THE VALUE OF OPINION AND CONJECTURE
Over the past few weeks many popular magazines have featured articles regarding the stock market. The apparent goal of these articles is to explain the dynamics that are supporting the market’s powerful bull-run, which has been in effect since the early nineties. America’s stock market has already gained another 15% this year, putting the total rise over the past two years at a grand 65%. The million-dollar question is; “When, if ever, will it end?”
Financial analysts around the world get paid top dollar to search for definitive, reliable answers that can shed some light on the subject. In my opinion, that money is better spent elsewhere. If the history of our markets has taught us anything, it is that our painstaking attempts made at pegging the market to a code are in vain. The stock market does not play by any set discipline; it never has, and it never will. Nevertheless, market analysts and financial “experts” continue to offer their own rationalizations for the day’s activity, and, subsequently, for their most recent market predictions.
When I consider, for example, the countless opposing theories aired around-the-clock on CNBC, the whole thing seems as futile a dog chasing his tail. In order for an individual to be successful in the marketplace, he/she mustn’t focus solely on the direction of the markets; energies are best spent discovering and researching profitable equities that will endure market fluctuations. Whether the market goes to 20,000 or 5,000, investors will make money. The successful investing coup lies in the nature the portfolio, made up of diverse, fundamentally sound stocks, bonds, international equities and debt, all selected for their inherent value, potential, and timely significance; the right portfolio will withstand even the most bearish of market trends.
More people are involved in the stock market today, than ever before. With the growing popularity of the 401K plan and the discount broker, market participation is rampant.
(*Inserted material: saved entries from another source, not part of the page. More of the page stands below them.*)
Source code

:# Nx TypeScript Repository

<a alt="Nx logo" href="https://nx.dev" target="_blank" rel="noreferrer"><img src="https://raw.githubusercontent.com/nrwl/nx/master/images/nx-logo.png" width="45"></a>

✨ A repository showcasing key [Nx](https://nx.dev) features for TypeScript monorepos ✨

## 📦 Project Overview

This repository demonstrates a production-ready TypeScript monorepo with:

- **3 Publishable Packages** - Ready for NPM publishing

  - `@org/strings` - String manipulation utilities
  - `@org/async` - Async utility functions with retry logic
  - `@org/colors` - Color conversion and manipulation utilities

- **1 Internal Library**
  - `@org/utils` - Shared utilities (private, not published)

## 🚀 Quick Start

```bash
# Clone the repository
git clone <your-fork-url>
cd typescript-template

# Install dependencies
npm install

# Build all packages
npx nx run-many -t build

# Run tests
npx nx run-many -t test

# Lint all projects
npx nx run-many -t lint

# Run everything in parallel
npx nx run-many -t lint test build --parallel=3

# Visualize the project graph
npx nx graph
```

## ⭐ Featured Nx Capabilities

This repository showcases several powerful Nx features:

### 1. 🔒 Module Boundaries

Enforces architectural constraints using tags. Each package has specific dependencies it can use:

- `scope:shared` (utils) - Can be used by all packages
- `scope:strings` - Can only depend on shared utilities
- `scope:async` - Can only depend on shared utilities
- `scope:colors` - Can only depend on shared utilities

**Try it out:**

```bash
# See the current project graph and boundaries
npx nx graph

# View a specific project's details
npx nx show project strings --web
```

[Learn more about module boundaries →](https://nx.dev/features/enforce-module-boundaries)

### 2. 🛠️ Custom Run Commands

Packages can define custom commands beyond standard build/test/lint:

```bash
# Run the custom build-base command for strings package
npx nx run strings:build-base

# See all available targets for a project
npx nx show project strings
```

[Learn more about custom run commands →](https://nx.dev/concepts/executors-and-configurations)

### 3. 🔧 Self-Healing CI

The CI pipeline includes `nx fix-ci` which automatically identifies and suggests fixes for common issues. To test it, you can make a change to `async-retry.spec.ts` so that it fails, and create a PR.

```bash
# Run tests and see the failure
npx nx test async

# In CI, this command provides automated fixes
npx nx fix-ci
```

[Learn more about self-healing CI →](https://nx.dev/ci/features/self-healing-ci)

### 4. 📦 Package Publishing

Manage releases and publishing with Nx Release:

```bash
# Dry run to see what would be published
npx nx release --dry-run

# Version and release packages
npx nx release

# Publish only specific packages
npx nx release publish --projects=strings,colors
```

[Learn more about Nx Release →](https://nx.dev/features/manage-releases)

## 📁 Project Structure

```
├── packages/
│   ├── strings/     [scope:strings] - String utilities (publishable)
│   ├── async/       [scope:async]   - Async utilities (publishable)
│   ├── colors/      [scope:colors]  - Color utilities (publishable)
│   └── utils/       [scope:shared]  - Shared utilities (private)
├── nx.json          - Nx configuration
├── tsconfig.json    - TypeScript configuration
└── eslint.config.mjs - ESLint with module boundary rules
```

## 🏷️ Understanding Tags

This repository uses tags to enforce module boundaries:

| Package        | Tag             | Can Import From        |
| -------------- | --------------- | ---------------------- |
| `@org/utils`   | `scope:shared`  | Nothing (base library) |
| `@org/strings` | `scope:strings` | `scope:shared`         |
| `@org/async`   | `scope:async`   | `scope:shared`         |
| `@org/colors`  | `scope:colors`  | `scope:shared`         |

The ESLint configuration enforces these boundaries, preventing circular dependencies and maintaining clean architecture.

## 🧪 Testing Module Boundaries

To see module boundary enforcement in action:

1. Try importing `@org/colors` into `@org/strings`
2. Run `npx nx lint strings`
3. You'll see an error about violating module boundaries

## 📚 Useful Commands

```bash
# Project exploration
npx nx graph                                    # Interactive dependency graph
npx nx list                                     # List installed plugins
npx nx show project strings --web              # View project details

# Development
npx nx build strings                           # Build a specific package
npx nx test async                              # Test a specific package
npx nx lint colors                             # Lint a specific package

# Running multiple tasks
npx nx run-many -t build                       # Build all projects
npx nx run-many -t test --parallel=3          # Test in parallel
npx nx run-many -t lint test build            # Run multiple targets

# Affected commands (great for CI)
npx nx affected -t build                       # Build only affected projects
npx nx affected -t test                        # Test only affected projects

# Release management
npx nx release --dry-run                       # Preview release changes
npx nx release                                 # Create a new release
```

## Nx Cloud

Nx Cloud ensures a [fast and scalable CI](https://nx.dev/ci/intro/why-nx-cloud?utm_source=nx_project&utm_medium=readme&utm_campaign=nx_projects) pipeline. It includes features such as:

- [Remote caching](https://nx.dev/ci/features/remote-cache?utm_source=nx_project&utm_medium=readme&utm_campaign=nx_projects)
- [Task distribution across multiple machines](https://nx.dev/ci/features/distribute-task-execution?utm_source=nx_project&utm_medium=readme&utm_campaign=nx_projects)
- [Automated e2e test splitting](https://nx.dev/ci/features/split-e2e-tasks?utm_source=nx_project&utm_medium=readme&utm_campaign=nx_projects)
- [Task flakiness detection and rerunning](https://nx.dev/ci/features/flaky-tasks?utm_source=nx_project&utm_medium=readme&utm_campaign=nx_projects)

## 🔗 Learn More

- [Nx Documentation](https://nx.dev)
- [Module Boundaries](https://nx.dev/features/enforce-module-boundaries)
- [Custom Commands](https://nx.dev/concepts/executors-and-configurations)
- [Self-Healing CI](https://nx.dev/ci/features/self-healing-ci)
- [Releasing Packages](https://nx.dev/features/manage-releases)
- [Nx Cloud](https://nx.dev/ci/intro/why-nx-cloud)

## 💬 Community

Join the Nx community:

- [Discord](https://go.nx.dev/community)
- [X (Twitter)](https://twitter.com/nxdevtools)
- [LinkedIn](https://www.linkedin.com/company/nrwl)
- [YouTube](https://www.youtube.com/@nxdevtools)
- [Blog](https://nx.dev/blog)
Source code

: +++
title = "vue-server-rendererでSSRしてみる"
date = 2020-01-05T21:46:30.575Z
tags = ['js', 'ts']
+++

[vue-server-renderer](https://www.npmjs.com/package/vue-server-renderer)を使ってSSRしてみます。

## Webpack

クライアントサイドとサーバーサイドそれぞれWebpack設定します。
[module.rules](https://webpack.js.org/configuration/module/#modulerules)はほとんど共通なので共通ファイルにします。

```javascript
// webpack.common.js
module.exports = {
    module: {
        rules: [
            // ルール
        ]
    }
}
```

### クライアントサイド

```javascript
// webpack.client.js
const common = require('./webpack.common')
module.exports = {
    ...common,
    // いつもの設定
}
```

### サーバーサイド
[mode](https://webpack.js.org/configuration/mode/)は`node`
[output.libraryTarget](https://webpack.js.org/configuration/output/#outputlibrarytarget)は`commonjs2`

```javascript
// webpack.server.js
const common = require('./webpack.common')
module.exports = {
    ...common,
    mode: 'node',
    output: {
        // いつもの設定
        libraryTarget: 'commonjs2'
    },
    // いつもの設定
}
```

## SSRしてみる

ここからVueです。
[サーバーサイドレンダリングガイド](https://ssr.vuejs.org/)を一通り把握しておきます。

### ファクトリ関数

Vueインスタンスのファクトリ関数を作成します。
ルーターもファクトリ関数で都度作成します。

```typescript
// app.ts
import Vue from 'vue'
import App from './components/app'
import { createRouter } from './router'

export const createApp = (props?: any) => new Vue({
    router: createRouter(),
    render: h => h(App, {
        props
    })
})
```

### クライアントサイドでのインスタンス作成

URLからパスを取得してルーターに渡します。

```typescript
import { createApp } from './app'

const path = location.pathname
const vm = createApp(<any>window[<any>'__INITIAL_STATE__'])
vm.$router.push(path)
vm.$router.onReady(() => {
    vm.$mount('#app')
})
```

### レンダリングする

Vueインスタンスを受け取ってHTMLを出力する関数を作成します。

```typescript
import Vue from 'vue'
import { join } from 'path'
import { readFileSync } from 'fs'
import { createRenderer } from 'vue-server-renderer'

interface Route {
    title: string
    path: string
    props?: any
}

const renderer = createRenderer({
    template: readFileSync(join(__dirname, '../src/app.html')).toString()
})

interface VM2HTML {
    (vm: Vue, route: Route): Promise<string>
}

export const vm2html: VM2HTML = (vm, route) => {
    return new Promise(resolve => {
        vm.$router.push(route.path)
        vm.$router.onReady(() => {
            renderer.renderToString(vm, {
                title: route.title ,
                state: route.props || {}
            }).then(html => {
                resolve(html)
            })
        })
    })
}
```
Last year, I interviewed a college senior who informed me that he had financed his tuition, room and board, and even a spring break trip, all with money he made trading stocks. Stories like that can only emerge from market circumstances like the ones we are enjoying today. With the markets stampeding ahead at this furious pace, even the “method” of throwing darts at a stock chart will yield a decent percent on return.
I have my own opinions on where the market is headed, which I could discuss ‘til I’m blue in the face. The bottom line is that my educated guess, is still just a guess, and carries as much weight as the next person’s. One might ask how I conduct business confidently, knowing that I have no control over the market at large. The thing that allows me to sleep soundly at night is the very thing to which I attribute my success: a unique, intensive approach to equity research. I do not buy the market for my clients nor do I buy industries; I buy individual companies. The companies that I invest in appeal to thorough, discriminating investors. Demographics, psychology and an overall awareness of all things cultural, social, political… provide more insight into how a company will perform over time, than any balance sheet on company performance.
I research a company to build a deeper understanding of its industry, its products, its customers, and its competition. I like to conduct my own, small survey, to get a feel for customers’ satisfaction, in its varying degrees. What is the nature of customer complaints, if any? Is this company capable of changing direction to avoid any problems? What is the management like, and are they capable of leading this company into the 21st century? I look to see if the industry is ripe and ready for enormous growth. In addition to reading every report possible, dissecting every balance sheet and reading every credible periodical available, I rely on these more interactive, Grass-roots methods as my most important tools for research. It is a system that provides greater knowledge, deeper understanding, and piece of mind, investing in a market ruled by uncertainty.